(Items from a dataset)
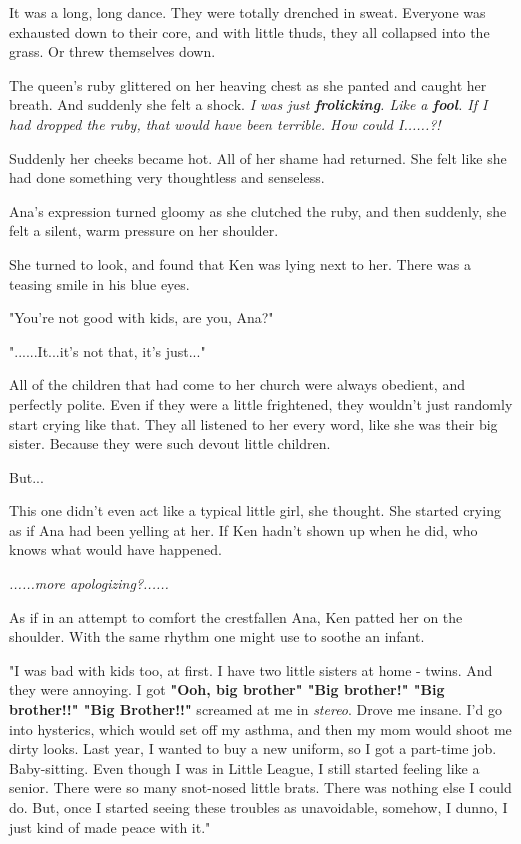 \documentclass[
]{article}
\begin{document}
It was a long, long dance. They were totally drenched in sweat. Everyone
was exhausted down to their core, and with little thuds, they all
collapsed into the grass. Or threw themselves down.

The queen's ruby glittered on her heaving chest as she panted and caught
her breath. And suddenly she felt a shock. \emph{I was just
\textbf{frolicking}. Like a \textbf{fool}. If I had dropped the ruby,
that would have been terrible. How could I......?!}

Suddenly her cheeks became hot. All of her shame had returned. She felt
like she had done something very thoughtless and senseless.

Ana's expression turned gloomy as she clutched the ruby, and then
suddenly, she felt a silent, warm pressure on her shoulder.

She turned to look, and found that Ken was lying next to her. There was
a teasing smile in his blue eyes.

"You're not good with kids, are you, Ana?"

"......It...it's not that, it's just..."

All of the children that had come to her church were always obedient,
and perfectly polite. Even if they were a little frightened, they
wouldn't just randomly start crying like that. They all listened to her
every word, like she was their big sister. Because they were such devout
little children.

But...

This one didn't even act like a typical little girl, she thought. She
started crying as if Ana had been yelling at her. If Ken hadn't shown up
when he did, who knows what would have happened.

\emph{......more apologizing?......}

As if in an attempt to comfort the crestfallen Ana, Ken patted her on
the shoulder. With the same rhythm one might use to soothe an infant.

"I was bad with kids too, at first. I have two little sisters at home -
twins. And they were annoying. I got \textbf{"Ooh, big brother" "Big
brother!" "Big brother!!" "Big Brother!!"} screamed at me in
\emph{stereo}. Drove me insane. I'd go into hysterics, which would set
off my asthma, and then my mom would shoot me dirty looks. Last year, I
wanted to buy a new uniform, so I got a part-time job. Baby-sitting.
Even though I was in Little League, I still started feeling like a
senior. There were so many snot-nosed little brats. There was nothing
else I could do. But, once I started seeing these troubles as
unavoidable, somehow, I dunno, I just kind of made peace with it."
\end{document}

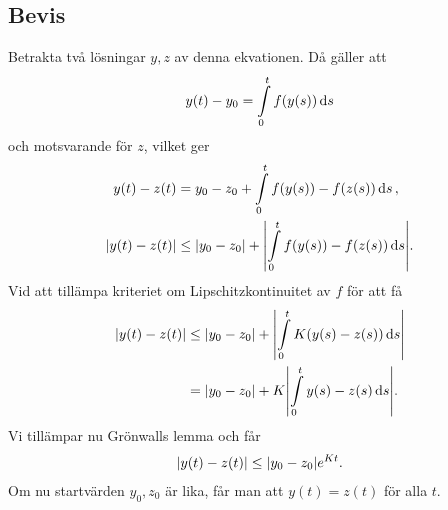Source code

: \subsection{Bevis}
Betrakta två lösningar $y, z$ av denna ekvationen. Då gäller att
\begin{align*}
	y(t) - y_0 = \int\limits_{0}^{t}f(y(s))\dd{s}
\end{align*}
och motsvarande för $z$, vilket ger
\begin{align*}
	y(t) - z(t)       &= y_0 - z_0 + \int\limits_{0}^{t}f(y(s)) - f(z(s))\dd{s}, \\
	\abs{y(t) - z(t)} &\leq \abs{y_0 - z_0} + \abs{\int\limits_{0}^{t}f(y(s)) - f(z(s))\dd{s}}.
\end{align*}
Vid att tillämpa kriteriet om Lipschitzkontinuitet av $f$ för att få
\begin{align*}
	\abs{y(t) - z(t)} &\leq \abs{y_0 - z_0} + \abs{\int\limits_{0}^{t}K(y(s) - z(s))\dd{s}} \\
	                  &= \abs{y_0 - z_0} + K\abs{\int\limits_{0}^{t}y(s) - z(s)\dd{s}}.
\end{align*}
Vi tillämpar nu Grönwalls lemma och får
\begin{align*}
	\abs{y(t) - z(t)} \leq \abs{y_0 - z_0}e^{Kt}.
\end{align*}
Om nu startvärden $y_0, z_0$ är lika, får man att $y(t) = z(t)$ för alla $t$.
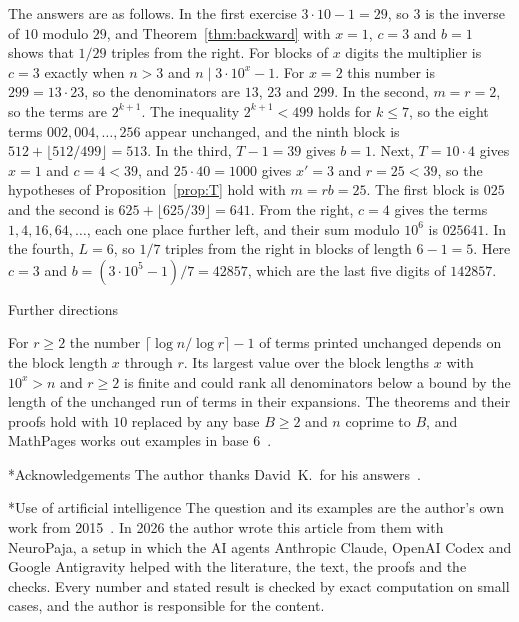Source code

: \documentclass[11pt,a4paper]{amsart}
\makeatletter
\def\section{\@startsection{section}{1}%
  \z@{-.7\linespacing\@plus-\linespacing}{.5\linespacing}%
  {\normalfont\scshape\centering}}
\theoremstyle{definition}
\theoremstyle{remark}
\makeatother
\begin{document}
The answers are as follows. In the first exercise $3\cdot 10 - 1 = 29$, so $3$ is the inverse of $10$ modulo $29$, and Theorem~\ref{thm:backward} with $x = 1$, $c = 3$ and $b = 1$ shows that $1/29$ triples from the right. For blocks of $x$ digits the multiplier is $c = 3$ exactly when $n > 3$ and $n \mid 3\cdot 10^x - 1$. For $x = 2$ this number is $299 = 13\cdot 23$, so the denominators are $13$, $23$ and $299$. In the second, $m = r = 2$, so the terms are $2^{k+1}$. The inequality $2^{k+1} < 499$ holds for $k \le 7$, so the eight terms $002, 004, \dots, 256$ appear unchanged, and the ninth block is $512 + \lfloor 512/499 \rfloor = 513$. In the third, $T - 1 = 39$ gives $b = 1$. Next, $T = 10\cdot 4$ gives $x = 1$ and $c = 4 < 39$, and $25\cdot 40 = 1000$ gives $x' = 3$ and $r = 25 < 39$, so the hypotheses of Proposition~\ref{prop:T} hold with $m = rb = 25$. The first block is $025$ and the second is $625 + \lfloor 625/39 \rfloor = 641$. From the right, $c = 4$ gives the terms $1, 4, 16, 64, \dots$, each one place further left, and their sum modulo $10^6$ is $025641$. In the fourth, $L = 6$, so $1/7$ triples from the right in blocks of length $6 - 1 = 5$. Here $c = 3$ and $b = (3\cdot 10^5 - 1)/7 = 42857$, which are the last five digits of $142857$.

\section{Further directions}

For $r \ge 2$ the number $\lceil \log n/\log r \rceil - 1$ of terms printed unchanged depends on the block length $x$ through $r$. Its largest value over the block lengths $x$ with $10^x > n$ and $r \ge 2$ is finite and could rank all denominators below a bound by the length of the unchanged run of terms in their expansions. The theorems and their proofs hold
with $10$ replaced by any base $B \ge 2$ and $n$ coprime to $B$, and MathPages
works out examples in base $6$~\cite{mathpages859}.

\section*{Acknowledgements}
The author thanks David~K.\ for his answers~\cite{mse1365506,mse1372077}.

\section*{Use of artificial intelligence}
The question and its examples are the author's own work from
2015~\cite{mse1365506}. In 2026 the author wrote this article from them with
NeuroPaja, a setup in which the AI agents Anthropic Claude, OpenAI Codex and
Google Antigravity helped with the literature, the text, the proofs and the
checks. Every number and stated result is checked by exact computation on small
cases, and the author is responsible for the content.
\end{document}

- Task goal
Repeat the records above exactly. Pictures do not belong in the copy.

- Answer section
 \documentclass[
]{article}
\begin{document}
It was a long, long dance. They were totally drenched in sweat. Everyone
was exhausted down to their core, and with little thuds, they all
collapsed into the grass. Or threw themselves down.

The queen's ruby glittered on her heaving chest as she panted and caught
her breath. And suddenly she felt a shock. \emph{I was just
\textbf{frolicking}. Like a \textbf{fool}. If I had dropped the ruby,
that would have been terrible. How could I......?!}

Suddenly her cheeks became hot. All of her shame had returned. She felt
like she had done something very thoughtless and senseless.

Ana's expression turned gloomy as she clutched the ruby, and then
suddenly, she felt a silent, warm pressure on her shoulder.

She turned to look, and found that Ken was lying next to her. There was
a teasing smile in his blue eyes.

"You're not good with kids, are you, Ana?"

"......It...it's not that, it's just..."

All of the children that had come to her church were always obedient,
and perfectly polite. Even if they were a little frightened, they
wouldn't just randomly start crying like that. They all listened to her
every word, like she was their big sister. Because they were such devout
little children.

But...

This one didn't even act like a typical little girl, she thought. She
started crying as if Ana had been yelling at her. If Ken hadn't shown up
when he did, who knows what would have happened.

\emph{......more apologizing?......}

As if in an attempt to comfort the crestfallen Ana, Ken patted her on
the shoulder. With the same rhythm one might use to soothe an infant.

"I was bad with kids too, at first. I have two little sisters at home -
twins. And they were annoying. I got \textbf{"Ooh, big brother" "Big
brother!" "Big brother!!" "Big Brother!!"} screamed at me in
\emph{stereo}. Drove me insane. I'd go into hysterics, which would set
off my asthma, and then my mom would shoot me dirty looks. Last year, I
wanted to buy a new uniform, so I got a part-time job. Baby-sitting.
Even though I was in Little League, I still started feeling like a
senior. There were so many snot-nosed little brats. There was nothing
else I could do. But, once I started seeing these troubles as
unavoidable, somehow, I dunno, I just kind of made peace with it."
\end{document}

Source code

: \subsection{Bevis}
Betrakta två lösningar $y, z$ av denna ekvationen. Då gäller att
\begin{align*}
	y(t) - y_0 = \int\limits_{0}^{t}f(y(s))\dd{s}
\end{align*}
och motsvarande för $z$, vilket ger
\begin{align*}
	y(t) - z(t)       &= y_0 - z_0 + \int\limits_{0}^{t}f(y(s)) - f(z(s))\dd{s}, \\
	\abs{y(t) - z(t)} &\leq \abs{y_0 - z_0} + \abs{\int\limits_{0}^{t}f(y(s)) - f(z(s))\dd{s}}.
\end{align*}
Vid att tillämpa kriteriet om Lipschitzkontinuitet av $f$ för att få
\begin{align*}
	\abs{y(t) - z(t)} &\leq \abs{y_0 - z_0} + \abs{\int\limits_{0}^{t}K(y(s) - z(s))\dd{s}} \\
	                  &= \abs{y_0 - z_0} + K\abs{\int\limits_{0}^{t}y(s) - z(s)\dd{s}}.
\end{align*}
Vi tillämpar nu Grönwalls lemma och får
\begin{align*}
	\abs{y(t) - z(t)} \leq \abs{y_0 - z_0}e^{Kt}.
\end{align*}
Om nu startvärden $y_0, z_0$ är lika, får man att $y(t) = z(t)$ för alla $t$.
Source code

: \documentclass[11pt,a4paper]{amsart}
\makeatletter
\def\section{\@startsection{section}{1}%
  \z@{-.7\linespacing\@plus-\linespacing}{.5\linespacing}%
  {\normalfont\scshape\centering}}
\theoremstyle{definition}
\theoremstyle{remark}
\makeatother
\begin{document}
The answers are as follows. In the first exercise $3\cdot 10 - 1 = 29$, so $3$ is the inverse of $10$ modulo $29$, and Theorem~\ref{thm:backward} with $x = 1$, $c = 3$ and $b = 1$ shows that $1/29$ triples from the right. For blocks of $x$ digits the multiplier is $c = 3$ exactly when $n > 3$ and $n \mid 3\cdot 10^x - 1$. For $x = 2$ this number is $299 = 13\cdot 23$, so the denominators are $13$, $23$ and $299$. In the second, $m = r = 2$, so the terms are $2^{k+1}$. The inequality $2^{k+1} < 499$ holds for $k \le 7$, so the eight terms $002, 004, \dots, 256$ appear unchanged, and the ninth block is $512 + \lfloor 512/499 \rfloor = 513$. In the third, $T - 1 = 39$ gives $b = 1$. Next, $T = 10\cdot 4$ gives $x = 1$ and $c = 4 < 39$, and $25\cdot 40 = 1000$ gives $x' = 3$ and $r = 25 < 39$, so the hypotheses of Proposition~\ref{prop:T} hold with $m = rb = 25$. The first block is $025$ and the second is $625 + \lfloor 625/39 \rfloor = 641$. From the right, $c = 4$ gives the terms $1, 4, 16, 64, \dots$, each one place further left, and their sum modulo $10^6$ is $025641$. In the fourth, $L = 6$, so $1/7$ triples from the right in blocks of length $6 - 1 = 5$. Here $c = 3$ and $b = (3\cdot 10^5 - 1)/7 = 42857$, which are the last five digits of $142857$.

\section{Further directions}

For $r \ge 2$ the number $\lceil \log n/\log r \rceil - 1$ of terms printed unchanged depends on the block length $x$ through $r$. Its largest value over the block lengths $x$ with $10^x > n$ and $r \ge 2$ is finite and could rank all denominators below a bound by the length of the unchanged run of terms in their expansions. The theorems and their proofs hold
with $10$ replaced by any base $B \ge 2$ and $n$ coprime to $B$, and MathPages
works out examples in base $6$~\cite{mathpages859}.

\section*{Acknowledgements}
The author thanks David~K.\ for his answers~\cite{mse1365506,mse1372077}.

\section*{Use of artificial intelligence}
The question and its examples are the author's own work from
2015~\cite{mse1365506}. In 2026 the author wrote this article from them with
NeuroPaja, a setup in which the AI agents Anthropic Claude, OpenAI Codex and
Google Antigravity helped with the literature, the text, the proofs and the
checks. Every number and stated result is checked by exact computation on small
cases, and the author is responsible for the content.
\end{document}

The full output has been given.